= Gurmeet Karyalvi =

Gurmeet Karyalvi (born 23 December 1968) is a Punjabi short story writer, playwright, novelist , children's literature writer, poet, and prose author. Gurmeet Karyalvi was born to father Babu Singh and mother Sukhdev Kaur. His educational qualifications include a Diploma in Civil Engineering, an M.A. in Punjabi, and an M.A. in Political Science.
== Literary Works ==
Gurmeet Karyalvi is a short story writer, playwright, and children's literature author. He has also authored essays on a wide range of subjects. His short stories are grounded in socialist realism. All of his stories have been translated into Hindi, and several have also been translated into other Indian languages. For instance, stories such as Hadda Rori Ate Rehri (The Charnel Ground and the Cart), Aatu Khoji, and Cheek (The Scream) have been translated into English, Gujarati, Marathi, and Hindi, among other languages. The story Hadda Rori Ate Rehri is included in the Hindi syllabus of Indira Gandhi National Open University (IGNOU). A telefilm has also been adapted from his story Aatu Khoji.

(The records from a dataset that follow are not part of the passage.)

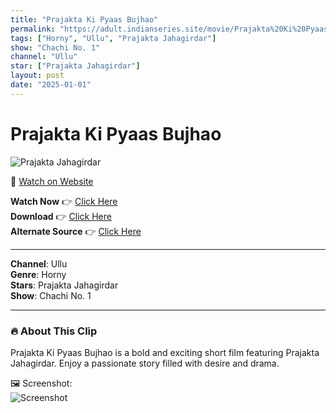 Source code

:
 ```yaml
---
title: "Prajakta Ki Pyaas Bujhao"
permalink: "https://adult.indianseries.site/movie/Prajakta%20Ki%20Pyaas%20Bujhao"
tags: ["Horny", "Ullu", "Prajakta Jahagirdar"]
show: "Chachi No. 1"
channel: "Ullu"
star: ["Prajakta Jahagirdar"]
layout: post
date: "2025-01-01"
---
```


# Prajakta Ki Pyaas Bujhao

![Prajakta Jahagirdar](https://shorts.desisins.com/wp-content/uploads/2024/05/Prajakta-Jagirdhar-Chachi-No.-1-Hot-Ullu-DesiSins.com_.jpg)

🔗 [Watch on Website](https://adult.indianseries.site/movie/Prajakta%20Ki%20Pyaas%20Bujhao)

**Watch Now** 👉 [Click Here](https://adult.indianseries.site/movie/Prajakta%20Ki%20Pyaas%20Bujhao)  
**Download** 👉 [Click Here](https://adult.indianseries.site/movie/Prajakta%20Ki%20Pyaas%20Bujhao)  
**Alternate Source** 👉 [Click Here](https://adult.indianseries.site/movie/Prajakta%20Ki%20Pyaas%20Bujhao)

---

**Channel**: Ullu  
**Genre**: Horny  
**Stars**: Prajakta Jahagirdar  
**Show**: Chachi No. 1

---

### 🔥 About This Clip

Prajakta Ki Pyaas Bujhao is a bold and exciting short film featuring Prajakta Jahagirdar. Enjoy a passionate story filled with desire and drama.
 
🖼️ Screenshot:  
![Screenshot](https://shorts.desisins.com/wp-content/uploads/2024/05/Prajakta-Jagirdhar-Chachi-No.-1-Hot-Ullu-DesiSins.com_.jpg)
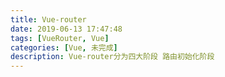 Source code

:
 ```yaml
---
title: Vue-router
date: 2019-06-13 17:47:48
tags: [VueRouter, Vue]
categories: [Vue, 未完成]
description: Vue-router分为四大阶段 路由初始化阶段
---
```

Saarangi is his critically acclaimed play, and Tu Jaah Daddy (You Go, Daddy) is another notable work for the stage. He is the creator of multiple books for children and has penned impactful poems such as Dalit School. The story Aatu Khoji is part of the Master of Arts curriculum at Punjabi University, Patiala, and is also taught in the Senior Secondary syllabus under the Rajasthan School Board. He is currently serving as a social Welfare Officer in Faridkot district in Punjab, India.